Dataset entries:
= = = = = = =
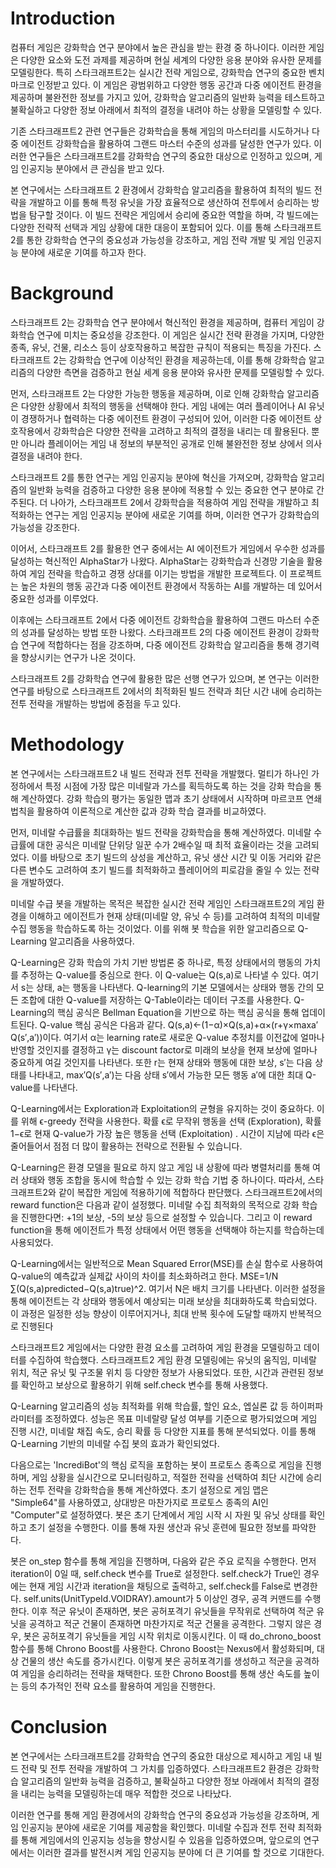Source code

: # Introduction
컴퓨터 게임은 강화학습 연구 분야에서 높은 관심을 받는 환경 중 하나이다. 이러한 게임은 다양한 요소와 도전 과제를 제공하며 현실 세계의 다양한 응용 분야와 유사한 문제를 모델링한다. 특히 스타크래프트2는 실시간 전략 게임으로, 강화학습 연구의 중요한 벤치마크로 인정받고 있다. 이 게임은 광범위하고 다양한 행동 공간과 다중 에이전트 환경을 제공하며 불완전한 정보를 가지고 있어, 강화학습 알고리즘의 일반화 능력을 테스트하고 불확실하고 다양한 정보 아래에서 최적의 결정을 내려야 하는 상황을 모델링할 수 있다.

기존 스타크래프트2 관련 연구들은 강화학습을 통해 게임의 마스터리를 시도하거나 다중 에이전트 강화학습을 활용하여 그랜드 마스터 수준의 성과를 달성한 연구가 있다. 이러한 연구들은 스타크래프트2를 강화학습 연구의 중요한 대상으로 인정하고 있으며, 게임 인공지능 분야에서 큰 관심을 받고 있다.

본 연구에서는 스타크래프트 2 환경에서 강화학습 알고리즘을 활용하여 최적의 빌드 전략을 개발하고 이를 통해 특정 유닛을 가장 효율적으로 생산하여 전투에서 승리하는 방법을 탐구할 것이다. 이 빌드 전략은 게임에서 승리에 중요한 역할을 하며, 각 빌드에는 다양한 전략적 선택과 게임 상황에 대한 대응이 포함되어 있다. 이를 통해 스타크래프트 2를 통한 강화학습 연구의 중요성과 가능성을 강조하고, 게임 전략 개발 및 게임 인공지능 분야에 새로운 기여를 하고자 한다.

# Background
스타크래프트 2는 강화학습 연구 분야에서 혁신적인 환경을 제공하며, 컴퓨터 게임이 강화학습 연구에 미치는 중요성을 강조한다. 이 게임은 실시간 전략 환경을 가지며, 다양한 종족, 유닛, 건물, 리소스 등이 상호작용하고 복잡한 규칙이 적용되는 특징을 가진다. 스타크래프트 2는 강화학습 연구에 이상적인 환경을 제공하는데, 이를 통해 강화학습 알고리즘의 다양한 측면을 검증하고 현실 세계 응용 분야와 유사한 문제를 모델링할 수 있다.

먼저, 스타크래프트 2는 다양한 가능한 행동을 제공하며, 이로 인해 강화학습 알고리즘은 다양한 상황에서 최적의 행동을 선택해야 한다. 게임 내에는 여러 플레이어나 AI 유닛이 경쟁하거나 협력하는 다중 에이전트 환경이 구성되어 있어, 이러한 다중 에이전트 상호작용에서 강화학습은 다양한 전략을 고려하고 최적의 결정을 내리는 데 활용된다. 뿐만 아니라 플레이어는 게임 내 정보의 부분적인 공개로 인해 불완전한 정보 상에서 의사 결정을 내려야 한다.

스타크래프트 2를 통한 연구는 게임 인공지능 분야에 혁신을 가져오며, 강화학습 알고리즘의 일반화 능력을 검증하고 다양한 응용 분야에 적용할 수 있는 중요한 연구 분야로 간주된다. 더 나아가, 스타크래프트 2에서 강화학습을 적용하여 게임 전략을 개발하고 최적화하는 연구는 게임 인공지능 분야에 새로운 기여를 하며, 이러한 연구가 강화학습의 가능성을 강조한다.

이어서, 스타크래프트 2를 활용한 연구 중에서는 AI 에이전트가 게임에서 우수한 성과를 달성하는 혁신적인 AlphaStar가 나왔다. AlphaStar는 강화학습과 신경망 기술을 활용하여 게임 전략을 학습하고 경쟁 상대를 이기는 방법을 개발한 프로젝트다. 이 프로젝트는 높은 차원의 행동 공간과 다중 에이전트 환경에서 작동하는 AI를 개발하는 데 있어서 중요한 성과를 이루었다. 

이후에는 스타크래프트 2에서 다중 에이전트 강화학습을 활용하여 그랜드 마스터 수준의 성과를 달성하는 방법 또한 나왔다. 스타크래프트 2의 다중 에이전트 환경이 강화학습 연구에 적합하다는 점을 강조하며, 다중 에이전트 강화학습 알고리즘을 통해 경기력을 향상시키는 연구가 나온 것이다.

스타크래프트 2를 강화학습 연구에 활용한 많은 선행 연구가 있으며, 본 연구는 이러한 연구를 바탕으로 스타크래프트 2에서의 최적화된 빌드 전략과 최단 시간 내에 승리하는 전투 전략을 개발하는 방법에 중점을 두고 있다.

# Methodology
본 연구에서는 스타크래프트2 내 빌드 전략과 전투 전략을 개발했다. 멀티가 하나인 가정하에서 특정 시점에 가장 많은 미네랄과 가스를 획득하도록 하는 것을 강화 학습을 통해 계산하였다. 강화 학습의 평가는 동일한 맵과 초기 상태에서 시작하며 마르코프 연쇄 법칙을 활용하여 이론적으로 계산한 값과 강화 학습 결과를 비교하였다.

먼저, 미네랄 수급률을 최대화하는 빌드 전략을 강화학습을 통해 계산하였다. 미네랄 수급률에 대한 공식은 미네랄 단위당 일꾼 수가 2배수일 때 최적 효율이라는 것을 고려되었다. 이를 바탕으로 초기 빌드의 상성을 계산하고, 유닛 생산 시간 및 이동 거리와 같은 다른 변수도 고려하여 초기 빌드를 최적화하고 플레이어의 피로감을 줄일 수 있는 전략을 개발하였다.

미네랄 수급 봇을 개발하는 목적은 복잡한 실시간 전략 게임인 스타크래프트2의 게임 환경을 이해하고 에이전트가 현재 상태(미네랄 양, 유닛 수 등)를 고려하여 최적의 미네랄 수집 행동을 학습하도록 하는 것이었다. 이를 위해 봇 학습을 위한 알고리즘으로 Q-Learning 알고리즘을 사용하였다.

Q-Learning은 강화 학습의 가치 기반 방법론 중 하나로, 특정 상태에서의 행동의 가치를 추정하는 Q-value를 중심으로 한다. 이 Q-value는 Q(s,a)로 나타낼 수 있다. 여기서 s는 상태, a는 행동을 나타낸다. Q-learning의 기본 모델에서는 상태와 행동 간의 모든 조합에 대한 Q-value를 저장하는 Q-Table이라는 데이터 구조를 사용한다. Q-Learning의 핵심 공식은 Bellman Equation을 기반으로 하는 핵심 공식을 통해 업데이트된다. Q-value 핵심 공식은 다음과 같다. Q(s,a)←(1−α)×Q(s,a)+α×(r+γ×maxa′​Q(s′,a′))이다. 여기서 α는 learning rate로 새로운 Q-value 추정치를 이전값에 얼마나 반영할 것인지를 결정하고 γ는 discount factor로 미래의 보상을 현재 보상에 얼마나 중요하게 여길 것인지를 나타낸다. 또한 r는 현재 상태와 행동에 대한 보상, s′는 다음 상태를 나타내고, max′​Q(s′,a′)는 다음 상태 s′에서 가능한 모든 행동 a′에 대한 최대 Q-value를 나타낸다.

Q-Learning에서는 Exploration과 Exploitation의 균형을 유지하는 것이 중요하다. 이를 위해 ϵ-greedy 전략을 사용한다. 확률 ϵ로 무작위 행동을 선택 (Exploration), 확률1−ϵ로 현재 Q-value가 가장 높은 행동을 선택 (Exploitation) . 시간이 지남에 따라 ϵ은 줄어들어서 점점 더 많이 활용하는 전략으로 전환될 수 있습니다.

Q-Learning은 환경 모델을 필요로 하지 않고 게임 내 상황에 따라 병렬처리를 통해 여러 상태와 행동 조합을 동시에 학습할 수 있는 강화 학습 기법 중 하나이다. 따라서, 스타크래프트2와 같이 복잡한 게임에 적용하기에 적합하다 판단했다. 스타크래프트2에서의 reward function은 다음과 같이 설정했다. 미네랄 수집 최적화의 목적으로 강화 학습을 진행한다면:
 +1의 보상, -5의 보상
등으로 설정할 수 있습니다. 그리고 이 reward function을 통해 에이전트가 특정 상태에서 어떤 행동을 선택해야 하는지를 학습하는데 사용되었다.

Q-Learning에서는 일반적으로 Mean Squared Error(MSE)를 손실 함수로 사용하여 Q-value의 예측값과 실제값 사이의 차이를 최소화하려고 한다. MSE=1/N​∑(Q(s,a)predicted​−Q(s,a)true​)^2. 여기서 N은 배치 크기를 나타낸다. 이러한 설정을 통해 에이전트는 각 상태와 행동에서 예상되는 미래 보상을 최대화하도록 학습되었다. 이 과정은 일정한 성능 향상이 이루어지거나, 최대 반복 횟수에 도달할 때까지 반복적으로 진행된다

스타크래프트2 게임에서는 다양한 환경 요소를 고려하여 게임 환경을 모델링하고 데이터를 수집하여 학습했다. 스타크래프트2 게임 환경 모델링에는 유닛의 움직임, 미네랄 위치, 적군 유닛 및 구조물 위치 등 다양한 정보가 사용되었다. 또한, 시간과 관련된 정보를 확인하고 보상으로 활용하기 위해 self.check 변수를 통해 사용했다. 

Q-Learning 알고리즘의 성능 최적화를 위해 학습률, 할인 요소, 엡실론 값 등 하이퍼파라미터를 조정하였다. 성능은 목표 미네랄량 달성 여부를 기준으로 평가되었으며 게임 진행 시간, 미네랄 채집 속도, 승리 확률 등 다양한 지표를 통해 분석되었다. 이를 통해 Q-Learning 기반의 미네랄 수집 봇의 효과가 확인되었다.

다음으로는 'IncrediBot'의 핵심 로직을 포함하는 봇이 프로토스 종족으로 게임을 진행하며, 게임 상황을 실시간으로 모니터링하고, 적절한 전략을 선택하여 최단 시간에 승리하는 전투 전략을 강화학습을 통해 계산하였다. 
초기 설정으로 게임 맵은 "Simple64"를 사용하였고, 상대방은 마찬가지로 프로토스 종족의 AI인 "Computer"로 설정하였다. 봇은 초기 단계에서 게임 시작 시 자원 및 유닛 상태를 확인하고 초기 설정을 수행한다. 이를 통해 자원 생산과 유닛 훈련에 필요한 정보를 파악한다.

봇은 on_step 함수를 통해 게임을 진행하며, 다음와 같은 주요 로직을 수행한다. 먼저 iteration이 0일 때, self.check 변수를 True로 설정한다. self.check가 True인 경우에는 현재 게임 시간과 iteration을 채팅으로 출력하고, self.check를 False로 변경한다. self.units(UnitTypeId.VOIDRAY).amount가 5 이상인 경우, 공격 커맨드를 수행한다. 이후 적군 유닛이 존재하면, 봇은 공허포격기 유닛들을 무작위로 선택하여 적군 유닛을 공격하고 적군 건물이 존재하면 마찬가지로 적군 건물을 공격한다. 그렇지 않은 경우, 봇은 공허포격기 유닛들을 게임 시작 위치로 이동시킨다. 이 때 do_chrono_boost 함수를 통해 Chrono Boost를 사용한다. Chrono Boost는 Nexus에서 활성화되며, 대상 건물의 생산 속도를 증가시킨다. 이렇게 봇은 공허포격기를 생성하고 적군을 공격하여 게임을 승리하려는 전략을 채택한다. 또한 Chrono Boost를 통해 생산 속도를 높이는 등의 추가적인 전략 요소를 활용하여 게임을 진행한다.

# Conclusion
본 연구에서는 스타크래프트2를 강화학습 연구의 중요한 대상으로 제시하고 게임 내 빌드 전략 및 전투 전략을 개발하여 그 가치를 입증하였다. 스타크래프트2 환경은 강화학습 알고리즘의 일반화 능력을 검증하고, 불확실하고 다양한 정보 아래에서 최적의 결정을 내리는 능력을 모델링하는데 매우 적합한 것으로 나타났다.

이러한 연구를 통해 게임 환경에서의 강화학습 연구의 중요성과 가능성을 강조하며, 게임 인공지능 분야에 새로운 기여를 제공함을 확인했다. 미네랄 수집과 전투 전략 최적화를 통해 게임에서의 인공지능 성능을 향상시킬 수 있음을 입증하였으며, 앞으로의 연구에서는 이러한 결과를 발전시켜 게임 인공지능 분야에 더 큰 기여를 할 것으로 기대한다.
= = = = = = =
◆ **Exercise instructions**
Within the data above, how many lines include "있습니다"? The number alone is the answer.

◆ **Task answer**
2